In Islam we are always reminded that the prophet Mohammed (a.s) himself began his life as an orphan, and that his spiritual journey began when he witnessed the murder of baby girls committed by his fellow Meccans. The welfare and protection of children is at the very heart of Islamic thought and prayer and daily conduct. To seperate a child from it’s parents is such an extreme measure and is so fundamentally cruel, we only ever consider any seperation in the context of Kafalah (community adoption) when a child happens to be orphaned. I will talk about this further in other posts.
Here is some guidance in how to raise children in Muslim conduct:
First of all: Islam prohibits rejoicing on the news of birth of a male child and not rejoicing on the news of the birth of a female child.
1. Give gifts to your daughter(s) first.
2. Play with your children. This has an important effect in the training and nurturing of your child. Our leaders in Islam have stressed the importance of this issue, and recommended it highly to Muslims.
It is narrated from the Prophet: “The person who has a child, should behave like a child with him.” It is also narrated from Imam Alī (a.s): “Anybody who has a child, should, for his/her training, bring themselves down to their level of childhood.”
3. Do not hit your child when they cry, because it is narrated from the Prophet (a.s): “Do not hit your babies since their crying has a meaning. The first 4 months of crying is professing the unity of Allāh (SwT), the second 4 months of crying is sending blessings upon the Prophet (a.s) and his family and the third 4 months of crying is the baby praying for the parents.”
4. Kiss your child. It has been narrated from one of the Imāms that: “Kiss your children a great deal because for every kiss, you will be granted a Divine heavenly rank which would otherwise take 500 years to achieve!”

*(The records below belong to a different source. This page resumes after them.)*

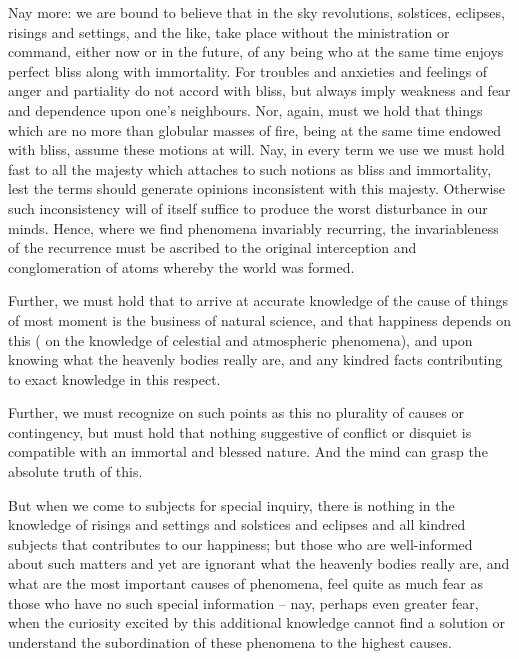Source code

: \documentclass{stex}
\begin{document}
Nay more: we are bound to believe that in the sky revolutions, solstices, eclipses, risings and settings, and the like, take place without the ministration or command, either now or in the future, of any being who at the same time enjoys perfect bliss along with immortality.
For troubles and anxieties and feelings of anger and partiality do not accord with bliss, but always imply weakness and fear and dependence upon one's neighbours.
Nor, again, must we hold that things which are no more than globular masses of fire, being at the same time endowed with bliss, assume these motions at will.
Nay, in every term we use we must hold fast to all the majesty which attaches to such notions as bliss and immortality, lest the terms should generate opinions inconsistent with this majesty.
Otherwise such inconsistency will of itself suffice to produce the worst disturbance in our minds.
Hence, where we find phenomena invariably recurring, the invariableness of the recurrence must be ascribed to the original interception and conglomeration of atoms whereby the world was formed.

Further, we must hold that to arrive at accurate knowledge of the cause of things of most moment is the business of natural science, and that happiness depends on this (\videlicet{} on the knowledge of celestial and atmospheric phenomena), and upon knowing what the heavenly bodies really are, and any kindred facts contributing to exact knowledge in this respect.

Further, we must recognize on such points as this no plurality of causes or contingency, but must hold that nothing suggestive of conflict or disquiet is compatible with an immortal and blessed nature.
And the mind can grasp the absolute truth of this.

But when we come to subjects for special inquiry, there is nothing in the knowledge of risings and settings and solstices and eclipses and all kindred subjects that contributes to our happiness; but those who are well-informed about such matters and yet are ignorant what the heavenly bodies really are, and what are the most important causes of phenomena, feel quite as much fear as those who have no such special information – nay, perhaps even greater fear, when the curiosity excited by this additional knowledge cannot find a solution or understand the subordination of these phenomena to the highest causes.
\end{document}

It is also narrated that a man once came to the Prophet (S) and said: “I have never kissed my child.” The Prophet (a.s) said: “Surely a man like this will be a resident of the fire of hell.”
5. By saying Salām to your child, build their sense of personality and character. If youngsters say Salām, it is obligatory for elders to reply; however, it was a characteristic of the Prophet (a.s) to say Salām first, whether to elders or youngsters.
6. Do not ridicule the actions of your child, nor call them silly.
7. Do not order or forbid your child too much, as this emboldens them and leads to rebellious behaviour when older.
8. Build your children’s chracters by respecting them. We read in traditions that the Prophet (a.s) prolonged his sajdah until his grandson came down from his shoulders, and at other times he recited Ŝalāt al-Jamā°at faster as he heard children of praying mothers crying. Likewise, Imām °Alī used to ask his children questions about religious matters in the presence of others, and even passed on people’s questions to them to answer.
When parents don’t satisfy the natural urges and desires of the child, the child then resorts to wrong ways and means (often linked to sin) to try and give himself the necessary push to build his sense of self and importance. Personality, independence, will, self-trust, and likewise, weakness, baseness and lack of self-trust are all characteristics the foundations of which are in the lap of the father and bosom of the mother. A child who has not been treated like another human being or a valuable member of the family cannot be expected to have a well formed personality in adulthood.
9. Keep your promises. Keeping promises in Islam is a sign of one’s faith, and Allāh mentions it in the Qur`an. Keeping promises is one of the pillars of the prosperity of mankind and one of the best qualities of one’s Akhlāq, its base lying in one’s raising and training. It is narrated from the Prophet (S) : “Like your children and treat them with affection and kindness. When you make a promise to them, you must keep it, because children consider you their sustainer.”
Haiti’s Stolen Children
Political Cover-Up of Paedophile Gangs in UK
Stop Forced Adoptions
The Forced Cesarean and Adoption Case in the UK
How Australia still wrecks Aboriginal families
Mega-charities wreck Aboriginal Communities
The Native American Adoption System
Private equity buyers line up for shares in UK National Fostering Market
The Child Migration Scheme
Mega-Charity Barnado’s role in the Child Migration Scheme
Against Child Trafficking (very good information on corporate/NGO child trafficking)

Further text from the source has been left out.